A MOMENT is a shared experience that happens in the blink of an eye. Music happens when a note is played in a MOMENT. War starts the MOMENT a “bomb” is dropped. A parent is made the MOMENT of their child’s first cry. Love starts when two people have a MOMENT. It’s the first time you drive a car, have your first kiss, first drink, first view of the ocean, first snowball, first… that first MOMENT feeling. Then there is the first fall, first break up, first fit of anger, first crash, first broken bone. Life is a series of MOMENTS: the ones we cherish and the ones we fear. I believe it is what we do with those MOMENTS that make us who we are.
The first time I saw my wife, we had a MOMENT. It is burned in my memory forever. I look back at that MOMENT and know that I will never get it back, but remember it as part of the series of MOMENTS that made her the one person in the world I can’t live without. If I lived looking back at that one MOMENT to define me, I would not have much to live for. It's the new MOMENTS we share that make us thrive. It’s the MOMENT I see her walk through the door after work. It’s the MOMENT I see her lips turn up and eyes roll back when I say something funny. It’s the tilt of her head towards me when she needs a hug. I cherish those moments because I acted on that first MOMENT.

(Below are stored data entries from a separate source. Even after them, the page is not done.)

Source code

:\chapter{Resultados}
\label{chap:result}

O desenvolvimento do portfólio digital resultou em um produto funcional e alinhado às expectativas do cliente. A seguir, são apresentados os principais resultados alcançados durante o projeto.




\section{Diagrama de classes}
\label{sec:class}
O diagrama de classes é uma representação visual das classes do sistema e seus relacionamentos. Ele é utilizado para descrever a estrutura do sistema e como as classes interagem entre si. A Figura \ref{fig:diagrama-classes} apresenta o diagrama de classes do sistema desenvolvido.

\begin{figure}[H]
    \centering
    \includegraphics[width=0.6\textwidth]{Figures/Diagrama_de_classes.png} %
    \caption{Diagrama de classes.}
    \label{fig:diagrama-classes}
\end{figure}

The village earth that we all live in is a collection of shared MOMENTS. The MOMENT we first made fire. The MOMENT we first set sail, the MOMENT we first wrote, the MOMENT we first flew, the MOMENT of the first phone call, the first picture, the first movie, the first man in space. The bombing of Pearl Harbor, genocide in Rwanda, Cambodia, Bosnia, school shootings, suicide bombings, the MOMENT the towers fell. Shock and awe.
All of those MOMENTS are big MOMENTS; the good and the bad. These MOMENTS and the ones that follow are a series of less significant MOMENTS that make us who we are. It’s the little MOMENTS that lead us to a world of unity or division, that build community or create isolationism, that build nations or unite races, that quench thirst or bring starvation, that divide neighbors or invite us to embrace strangers.